*PROBLEM:* Look through the data below and return each line where "differential" appears.

------ INPUT FOR THIS TASK ------

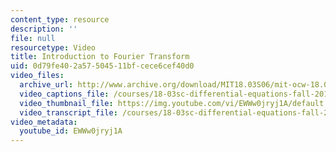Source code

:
 ```yaml
---
content_type: resource
description: ''
file: null
resourcetype: Video
title: Introduction to Fourier Transform
uid: 0d79fe40-2a57-5045-11bf-cece6cef40d0
video_files:
  archive_url: http://www.archive.org/download/MIT18.03S06/mit-ocw-18.03-lec15-14mar2003-220k_512kb.mp4
  video_captions_file: /courses/18-03sc-differential-equations-fall-2011/a257aaf13f8757e6a97f1e23139c7210_EWWw0jryj1A.vtt
  video_thumbnail_file: https://img.youtube.com/vi/EWWw0jryj1A/default.jpg
  video_transcript_file: /courses/18-03sc-differential-equations-fall-2011/c85ef922eeaaa2c3df11ec0874494eb1_EWWw0jryj1A.pdf
video_metadata:
  youtube_id: EWWw0jryj1A
---
```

------

*THE ANSWER:*
  video_captions_file: /courses/18-03sc-differential-equations-fall-2011/a257aaf13f8757e6a97f1e23139c7210_EWWw0jryj1A.vtt
  video_transcript_file: /courses/18-03sc-differential-equations-fall-2011/c85ef922eeaaa2c3df11ec0874494eb1_EWWw0jryj1A.pdf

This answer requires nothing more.